Which lines in the records below contain the word "such"? Copy each of them.
[[ Extracted material open ]]
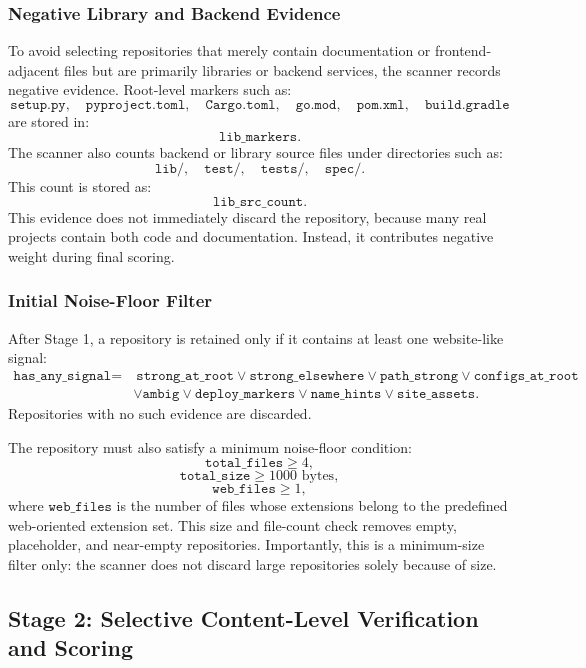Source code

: \subsubsection{Negative Library and Backend Evidence}

To avoid selecting repositories that merely contain documentation or frontend-adjacent files but are primarily libraries or backend services, the scanner records negative evidence. Root-level markers such as:
\[
\texttt{setup.py},\quad \texttt{pyproject.toml},\quad \texttt{Cargo.toml},\quad
\texttt{go.mod},\quad \texttt{pom.xml},\quad \texttt{build.gradle}
\]
are stored in:
\[
\texttt{lib\_markers}.
\]
The scanner also counts backend or library source files under directories such as:
\[
\texttt{lib/},\quad \texttt{test/},\quad \texttt{tests/},\quad \texttt{spec/}.
\]
This count is stored as:
\[
\texttt{lib\_src\_count}.
\]
This evidence does not immediately discard the repository, because many real projects contain both code and documentation. Instead, it contributes negative weight during final scoring.

\subsubsection{Initial Noise-Floor Filter}

After Stage 1, a repository is retained only if it contains at least one website-like signal:
\[
\begin{aligned}
\texttt{has\_any\_signal} = 
&\ \texttt{strong\_at\_root}
\lor \texttt{strong\_elsewhere}
\lor \texttt{path\_strong}
\lor \texttt{configs\_at\_root}\\
&\lor \texttt{ambig}
\lor \texttt{deploy\_markers}
\lor \texttt{name\_hints}
\lor \texttt{site\_assets}.
\end{aligned}
\]
Repositories with no such evidence are discarded.

The repository must also satisfy a minimum noise-floor condition:
\[
\texttt{total\_files} \geq 4,
\]
\[
\texttt{total\_size} \geq 1000 \text{ bytes},
\]
\[
\texttt{web\_files} \geq 1,
\]
where \(\texttt{web\_files}\) is the number of files whose extensions belong to the predefined web-oriented extension set. This size and file-count check removes empty, placeholder, and near-empty repositories. Importantly, this is a minimum-size filter only: the scanner does not discard large repositories solely because of size.

\subsection{Stage 2: Selective Content-Level Verification and Scoring}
[[ Extracted material closed ]]
▸ Response to the task
To avoid selecting repositories that merely contain documentation or frontend-adjacent files but are primarily libraries or backend services, the scanner records negative evidence. Root-level markers such as:
The scanner also counts backend or library source files under directories such as:
Repositories with no such evidence are discarded.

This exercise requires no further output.